Look for the line containing "<p>In my head" in the entries below, then print that line and all that follow it exactly.

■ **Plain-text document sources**

========

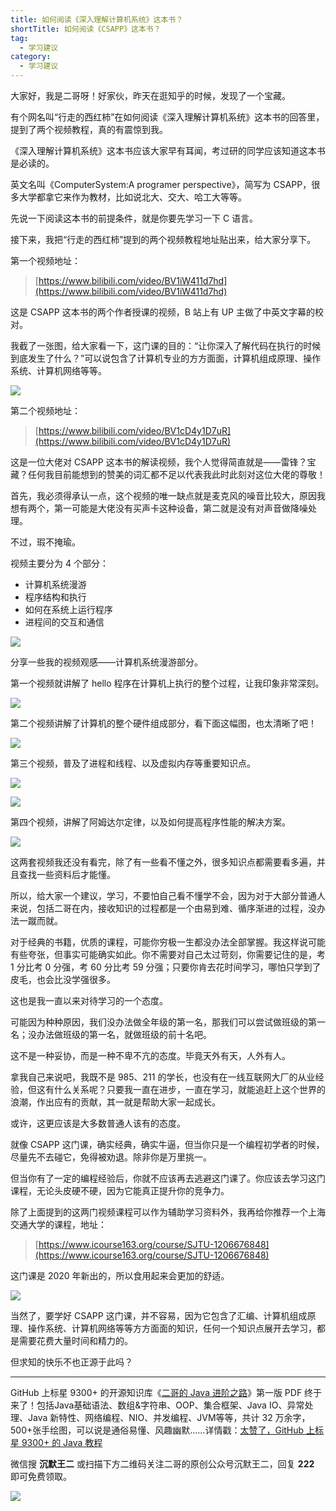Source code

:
 ```yaml
---
title: 如何阅读《深入理解计算机系统》这本书？
shortTitle: 如何阅读《CSAPP》这本书？
tag:
  - 学习建议
category:
  - 学习建议
---
```



大家好，我是二哥呀！好家伙，昨天在逛知乎的时候，发现了一个宝藏。

有个网名叫“行走的西红柿”在如何阅读《深入理解计算机系统》这本书的回答里，提到了两个视频教程，真的有震惊到我。

《深入理解计算机系统》这本书应该大家早有耳闻，考过研的同学应该知道这本书是必读的。

英文名叫《ComputerSystem:A programer perspective》，简写为 CSAPP，很多大学都拿它来作为教材，比如说北大、交大、哈工大等等。

先说一下阅读这本书的前提条件，就是你要先学习一下 C 语言。

接下来，我把“行走的西红柿”提到的两个视频教程地址贴出来，给大家分享下。

第一个视频地址：

>[https://www.bilibili.com/video/BV1iW411d7hd](https://www.bilibili.com/video/BV1iW411d7hd)

这是 CSAPP 这本书的两个作者授课的视频，B 站上有 UP 主做了中英文字幕的校对。

我截了一张图，给大家看一下，这门课的目的：“让你深入了解代码在执行的时候到底发生了什么？”可以说包含了计算机专业的方方面面，计算机组成原理、操作系统、计算机网络等等。


![](https://cdn.tobebetterjavaer.com/tobebetterjavaer/images/xuexijianyi/read-csapp-eb4daee0-0de3-4f7f-8b7b-6892dba3305d.png)


第二个视频地址：

>[https://www.bilibili.com/video/BV1cD4y1D7uR](https://www.bilibili.com/video/BV1cD4y1D7uR)

这是一位大佬对 CSAPP 这本书的解读视频，我个人觉得简直就是——雷锋？宝藏？任何我目前能想到的赞美的词汇都不足以代表我此时此刻对这位大佬的尊敬！

首先，我必须得承认一点，这个视频的唯一缺点就是麦克风的噪音比较大，原因我想有两个，第一可能是大佬没有买声卡这种设备，第二就是没有对声音做降噪处理。

不过，瑕不掩瑜。

视频主要分为 4 个部分：

- 计算机系统漫游
- 程序结构和执行
- 如何在系统上运行程序
- 进程间的交互和通信


![](https://cdn.tobebetterjavaer.com/tobebetterjavaer/images/xuexijianyi/read-csapp-3f838b31-1551-438b-8f44-d4a2b5ab27dd.png)


分享一些我的视频观感——计算机系统漫游部分。

第一个视频就讲解了 hello 程序在计算机上执行的整个过程，让我印象非常深刻。



![](https://cdn.tobebetterjavaer.com/tobebetterjavaer/images/xuexijianyi/read-csapp-9967518e-7807-4d84-a774-bc6eb5f44229.png)


第二个视频讲解了计算机的整个硬件组成部分，看下面这幅图，也太清晰了吧！


![](https://cdn.tobebetterjavaer.com/tobebetterjavaer/images/xuexijianyi/read-csapp-2bc0b332-7039-4978-86fa-f33701afb0e1.png)


第三个视频，普及了进程和线程、以及虚拟内存等重要知识点。


![](https://cdn.tobebetterjavaer.com/tobebetterjavaer/images/xuexijianyi/read-csapp-7b171f32-4418-4ba2-84ef-fe55881a1874.png)


![](https://cdn.tobebetterjavaer.com/tobebetterjavaer/images/xuexijianyi/read-csapp-298ded3a-e510-466e-809e-57a9a998ab80.png)



第四个视频，讲解了阿姆达尔定律，以及如何提高程序性能的解决方案。


![](https://cdn.tobebetterjavaer.com/tobebetterjavaer/images/xuexijianyi/read-csapp-fe228ea9-4317-4b19-881e-08972ff20c9e.png)


这两套视频我还没有看完，除了有一些看不懂之外，很多知识点都需要看多遍，并且查找一些资料后才能懂。

所以，给大家一个建议，学习，不要怕自己看不懂学不会，因为对于大部分普通人来说，包括二哥在内，接收知识的过程都是一个由易到难、循序渐进的过程，没办法一蹴而就。

对于经典的书籍，优质的课程，可能你穷极一生都没办法全部掌握。我这样说可能有些夸张，但事实可能确实如此。你不需要对自己太过苛刻，你需要记住的是，考 1 分比考 0 分强，考 60 分比考 59 分强；只要你肯去花时间学习，哪怕只学到了皮毛，也会比没学强很多。

这也是我一直以来对待学习的一个态度。

可能因为种种原因，我们没办法做全年级的第一名，那我们可以尝试做班级的第一名；没办法做班级的第一名，就做班级的前十名吧。

这不是一种妥协，而是一种不卑不亢的态度。毕竟天外有天，人外有人。

拿我自己来说吧，我既不是 985、211 的学长，也没有在一线互联网大厂的从业经验，但这有什么关系呢？只要我一直在进步，一直在学习，就能追赶上这个世界的浪潮，作出应有的贡献，其一就是帮助大家一起成长。

或许，这更应该是大多数普通人该有的态度。

就像 CSAPP 这门课，确实经典，确实牛逼，但当你只是一个编程初学者的时候，尽量先不去碰它，免得被劝退。除非你是万里挑一。

但当你有了一定的编程经验后，你就不应该再去逃避这门课了。你应该去学习这门课程，无论头皮硬不硬，因为它能真正提升你的竞争力。

除了上面提到的这两门视频课程可以作为辅助学习资料外，我再给你推荐一个上海交通大学的课程，地址：

>[https://www.icourse163.org/course/SJTU-1206676848](https://www.icourse163.org/course/SJTU-1206676848)

这门课是 2020 年新出的，所以食用起来会更加的舒适。

![](https://cdn.tobebetterjavaer.com/tobebetterjavaer/images/xuexijianyi/read-csapp-5a759059-81da-4814-881c-5b58fb168de8.png)


当然了，要学好 CSAPP 这门课，并不容易，因为它包含了汇编、计算机组成原理、操作系统、计算机网络等等方方面面的知识，任何一个知识点展开去学习，都是需要花费大量时间和精力的。

但求知的快乐不也正源于此吗？

----

GitHub 上标星 9300+ 的开源知识库《[二哥的 Java 进阶之路](https://github.com/itwanger/toBeBetterJavaer)》第一版 PDF 终于来了！包括Java基础语法、数组&字符串、OOP、集合框架、Java IO、异常处理、Java 新特性、网络编程、NIO、并发编程、JVM等等，共计 32 万余字，500+张手绘图，可以说是通俗易懂、风趣幽默……详情戳：[太赞了，GitHub 上标星 9300+ 的 Java 教程](https://javabetter.cn/overview/)


微信搜 **沉默王二** 或扫描下方二维码关注二哥的原创公众号沉默王二，回复 **222** 即可免费领取。

![](https://cdn.tobebetterjavaer.com/tobebetterjavaer/images/gongzhonghao.png)

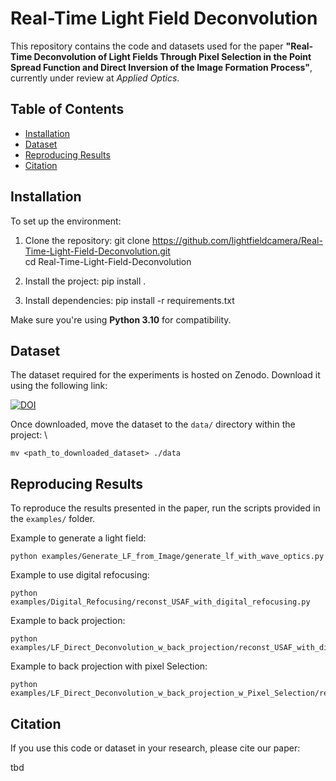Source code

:# Real-Time Light Field Deconvolution

This repository contains the code and datasets used for the paper **"Real-Time Deconvolution of Light Fields Through Pixel Selection in the Point Spread Function and Direct Inversion of the Image Formation Process"**, currently under review at *Applied Optics*.

## Table of Contents
- [Installation](#installation)
- [Dataset](#dataset)
- [Reproducing Results](#reproducing-results)
- [Citation](#citation)

## Installation

To set up the environment:

1. Clone the repository:
   git clone https://github.com/lightfieldcamera/Real-Time-Light-Field-Deconvolution.git \
   cd Real-Time-Light-Field-Deconvolution

2. Install the project:
   pip install .

3. Install dependencies:
   pip install -r requirements.txt

Make sure you're using **Python 3.10** for compatibility.

## Dataset

The dataset required for the experiments is hosted on Zenodo. Download it using the following link:

[![DOI](https://zenodo.org/badge/DOI/10.5281/zenodo.14210625.svg)](https://doi.org/10.5281/zenodo.14210625)

Once downloaded, move the dataset to the `data/` directory within the project: \
```console
mv <path_to_downloaded_dataset> ./data
```

## Reproducing Results

To reproduce the results presented in the paper, run the scripts provided in the `examples/` folder.

Example to generate a light field:
```console
python examples/Generate_LF_from_Image/generate_lf_with_wave_optics.py
```
Example to use digital refocusing:
```console
python examples/Digital_Refocusing/reconst_USAF_with_digital_refocusing.py
```
Example to back projection:
```console
python examples/LF_Direct_Deconvolution_w_back_projection/reconst_USAF_with_direct_deconv_and_H_wave.py
```
Example to back projection with pixel Selection:
```console
python examples/LF_Direct_Deconvolution_w_back_projection_w_Pixel_Selection/reconst_USAF_with_backprojection_and_H_wave_with_indices.py
```

## Citation

If you use this code or dataset in your research, please cite our paper:

tbd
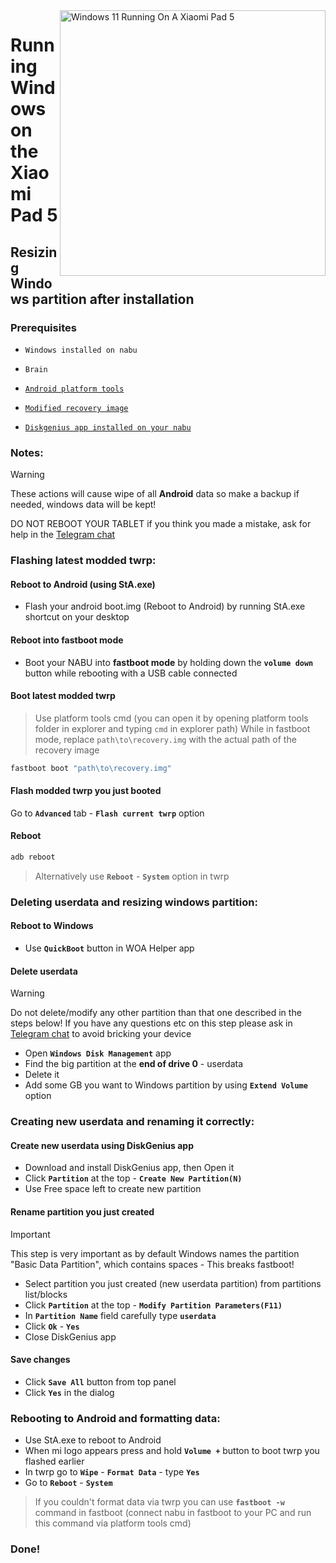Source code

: <img align="right" src="https://raw.githubusercontent.com/erdilS/Port-Windows-11-Xiaomi-Pad-5/main/nabu.png" width="425" alt="Windows 11 Running On A Xiaomi Pad 5">

# Running Windows on the Xiaomi Pad 5

## Resizing Windows partition after installation 

### Prerequisites
- ```Windows installed on nabu```

-  ```Brain```

- [```Android platform tools```](https://developer.android.com/studio/releases/platform-tools)

- [```Modified recovery image```](https://github.com/ArKT-7/twrp_device_xiaomi_nabu/releases/tag/mod-win)

- [```Diskgenius app installed on your nabu```](https://www.diskgenius.com/download.php)

### Notes:
> [!Warning]
> These actions will cause wipe of all **Android** data so make a backup if needed, windows data will be kept!
> 
> DO NOT REBOOT YOUR TABLET if you think you made a mistake, ask for help in the [Telegram chat](https://t.me/nabuwoa)

### Flashing latest modded twrp:

#### Reboot to Android (using StA.exe)
- Flash your android boot.img (Reboot to Android) by running StA.exe shortcut on your desktop

#### Reboot into fastboot mode
- Boot your NABU into **fastboot mode** by holding down the **`volume down`** button while rebooting with a USB cable connected

#### Boot latest modded twrp
> Use platform tools cmd (you can open it by opening platform tools folder in explorer and typing `cmd` in explorer path)
> While in fastboot mode, replace `path\to\recovery.img` with the actual path of the recovery image
```cmd
fastboot boot "path\to\recovery.img"
```

#### Flash modded twrp you just booted 
Go to **`Advanced`** tab - **`Flash current twrp`** option 

#### Reboot
```cmd
adb reboot
```
> Alternatively use **`Reboot`** - **`System`** option in twrp

### Deleting userdata and resizing windows partition:
#### Reboot to Windows 
- Use **`QuickBoot`** button in WOA Helper app

#### Delete userdata
> [!WARNING]
> Do not delete/modify any other partition than that one described in the steps below!
> If you have any questions etc on this step please ask in [Telegram chat](https://t.me/nabuwoa) to avoid bricking your device

- Open **`Windows Disk Management`** app
- Find the big partition at the **end of drive 0** - userdata
- Delete it
- Add some GB you want to Windows partition by using **`Extend Volume`** option

### Creating new userdata and renaming it correctly:
#### Create new userdata using DiskGenius app
- Download and install DiskGenius app, then Open it
- Click **`Partition`** at the top - **`Create New Partition(N)`**
- Use Free space left to create new partition

#### Rename partition you just created
> [!IMPORTANT]
> This step is very important as by default Windows names the partition "Basic Data Partition", which contains spaces - This breaks fastboot!
- Select partition you just created (new userdata partition) from partitions list/blocks
- Click **`Partition`** at the top - **`Modify Partition Parameters(F11)`** 
- In **`Partition Name`** field carefully type **`userdata`**
- Click **`Ok`** - **`Yes`**
- Close DiskGenius app

#### Save changes
- Click **`Save All`** button from top panel
- Click **`Yes`** in the dialog

### Rebooting to Android and formatting data:
- Use StA.exe to reboot to Android
- When mi logo appears press and hold **`Volume +`** button to boot twrp you flashed earlier
- In twrp go to **`Wipe`** - **`Format Data`** - type **`Yes`**
- Go to **`Reboot`** - **`System`**
> If you couldn't format data via twrp you can use **`fastboot -w`** command in fastboot (connect nabu in fastboot to your PC and run this command via platform tools cmd)

### Done!
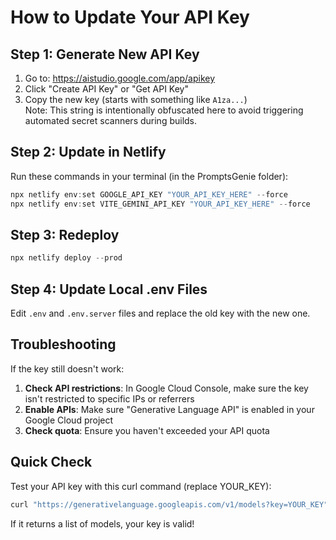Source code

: # How to Update Your API Key

## Step 1: Generate New API Key

1. Go to: https://aistudio.google.com/app/apikey
2. Click "Create API Key" or "Get API Key"
3. Copy the new key (starts with something like `A1za...`)  
   Note: This string is intentionally obfuscated here to avoid triggering
   automated secret scanners during builds.

## Step 2: Update in Netlify

Run these commands in your terminal (in the PromptsGenie folder):

```powershell
npx netlify env:set GOOGLE_API_KEY "YOUR_API_KEY_HERE" --force
npx netlify env:set VITE_GEMINI_API_KEY "YOUR_API_KEY_HERE" --force
```

## Step 3: Redeploy

```powershell
npx netlify deploy --prod
```

## Step 4: Update Local .env Files

Edit `.env` and `.env.server` files and replace the old key with the new one.

## Troubleshooting

If the key still doesn't work:

1. **Check API restrictions**: In Google Cloud Console, make sure the key isn't restricted to specific IPs or referrers
2. **Enable APIs**: Make sure "Generative Language API" is enabled in your Google Cloud project
3. **Check quota**: Ensure you haven't exceeded your API quota

## Quick Check

Test your API key with this curl command (replace YOUR_KEY):

```bash
curl "https://generativelanguage.googleapis.com/v1/models?key=YOUR_KEY"
```

If it returns a list of models, your key is valid!

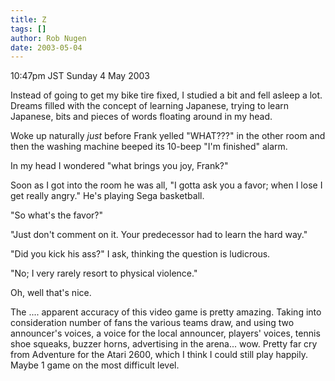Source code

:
 ```yaml
---
title: Z
tags: []
author: Rob Nugen
date: 2003-05-04
---
```


<p class=date>10:47pm JST Sunday 4 May 2003</p>

<p>Instead of going to get my bike tire fixed, I studied a bit and
fell asleep a lot.  Dreams filled with the concept of learning
Japanese, trying to learn Japanese, bits and pieces of words floating
around in my head.</p>

<p>Woke up naturally <em>just</em> before Frank yelled "WHAT???" in
the other room and then the washing machine beeped its 10-beep "I'm
finished" alarm.</p>

<p>In my head I wondered "what brings you joy, Frank?"</p>

<p>Soon as I got into the room he was all, "I gotta ask you a favor;
when I lose I get really angry."  He's playing Sega basketball.</p>

<p>"So what's the favor?"</p>

<p>"Just don't comment on it.  Your predecessor had to learn the hard
way."</p>

<p>"Did you kick his ass?" I ask, thinking the question is ludicrous.</p>

<p>"No; I very rarely resort to physical violence."</p>

<p>Oh, well that's nice.</p>

<p>The .... apparent accuracy of this video game is pretty amazing.
Taking into consideration number of fans the various teams draw, and
using two announcer's voices, a voice for the local announcer,
players' voices, tennis shoe squeaks, buzzer horns, advertising in the
arena... wow.   Pretty far cry from Adventure for the Atari 2600,
which I think I could still play happily.  Maybe 1 game on the most
difficult level.</p>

========

■ **ANSWER TO THE PROBLEM**
<p>In my head I wondered "what brings you joy, Frank?"</p>

<p>Soon as I got into the room he was all, "I gotta ask you a favor;
when I lose I get really angry."  He's playing Sega basketball.</p>

<p>"So what's the favor?"</p>

<p>"Just don't comment on it.  Your predecessor had to learn the hard
way."</p>

<p>"Did you kick his ass?" I ask, thinking the question is ludicrous.</p>

<p>"No; I very rarely resort to physical violence."</p>

<p>Oh, well that's nice.</p>

<p>The .... apparent accuracy of this video game is pretty amazing.
Taking into consideration number of fans the various teams draw, and
using two announcer's voices, a voice for the local announcer,
players' voices, tennis shoe squeaks, buzzer horns, advertising in the
arena... wow.   Pretty far cry from Adventure for the Atari 2600,
which I think I could still play happily.  Maybe 1 game on the most
difficult level.</p>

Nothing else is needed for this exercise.